■ Information shown ■

Segment Open

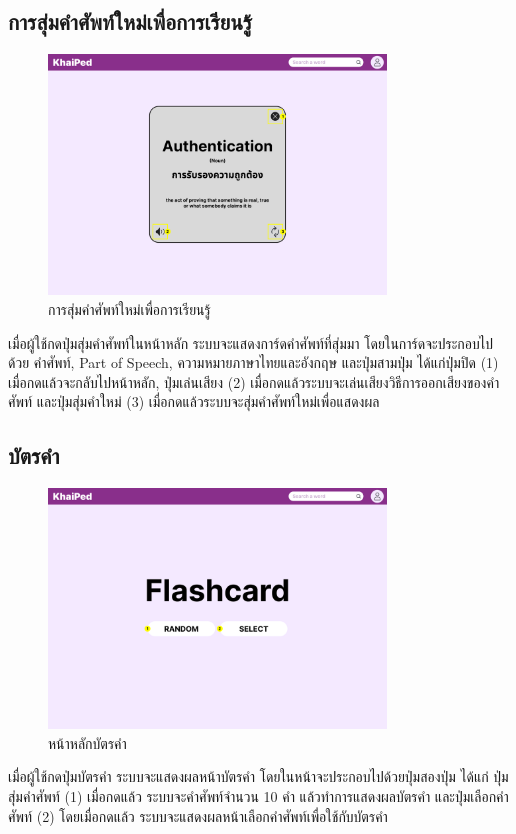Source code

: \documentclass[12pt,oneside,openright,a4paper]{cpe-thai-project}
\begin{document}
\pagebreak
\subsection{การสุ่มคำศัพท์ใหม่เพื่อการเรียนรู้}
\begin{figure}[!h]\centering
	\includegraphics[width=0.8\textwidth, keepaspectratio=true]{image/chap3/ui/Random Word.png}
	\caption{การสุ่มคำศัพท์ใหม่เพื่อการเรียนรู้}\label{fig:UI_RandomWord}
\end{figure}
\hspace{1cm}
เมื่อผู้ใช้กดปุ่มสุ่มคำศัพท์ในหน้าหลัก ระบบจะแสดงการ์ดคำศัพท์ที่สุ่มมา โดยในการ์ดจะประกอบไปด้วย คำศัพท์, Part of Speech, ความหมายภาษาไทยและอังกฤษ และปุ่มสามปุ่ม ได้แก่ปุ่มปิด (1)
เมื่อกดแล้วจะกลับไปหน้าหลัก, ปุ่มเล่นเสียง (2) เมื่อกดแล้วระบบจะเล่นเสียงวิธีการออกเสียงของคำศัพท์ และปุ่มสุ่มคำใหม่ (3) เมื่อกดแล้วระบบจะสุ่มคำศัพท์ใหม่เพื่อแสดงผล

\pagebreak
\subsection{บัตรคำ}
\begin{figure}[!h]\centering
	\includegraphics[width=0.8\textwidth, keepaspectratio=true]{image/chap3/ui/flashcard/Flashcard.png}
	\caption{หน้าหลักบัตรคำ}\label{fig:UI_Flashcard}
\end{figure}
\hspace{1cm}
เมื่อผู้ใช้กดปุ่มบัตรคำ ระบบจะแสดงผลหน้าบัตรคำ โดยในหน้าจะประกอบไปด้วยปุ่มสองปุ่ม ได้แก่ ปุ่มสุ่มคำศัพท์ (1) เมื่อกดแล้ว ระบบจะคำศัพท์จำนวน 10 คำ
แล้วทำการแสดงผลบัตรคำ และปุ่มเลือกคำศัพท์ (2) โดยเมื่อกดแล้ว ระบบจะแสดงผลหน้าเลือกคำศัพท์เพื่อใช้กับบัตรคำ
\end{document}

Segment Closed

Exactly and only the lines from the one containing "แล้วทำการแสดงผลบัตรคำ และปุ่มเลือกคำศัพท์ (2)" through the end of the material are to be reproduced, both ends included.

■ Result for this task ■
แล้วทำการแสดงผลบัตรคำ และปุ่มเลือกคำศัพท์ (2) โดยเมื่อกดแล้ว ระบบจะแสดงผลหน้าเลือกคำศัพท์เพื่อใช้กับบัตรคำ
\end{document}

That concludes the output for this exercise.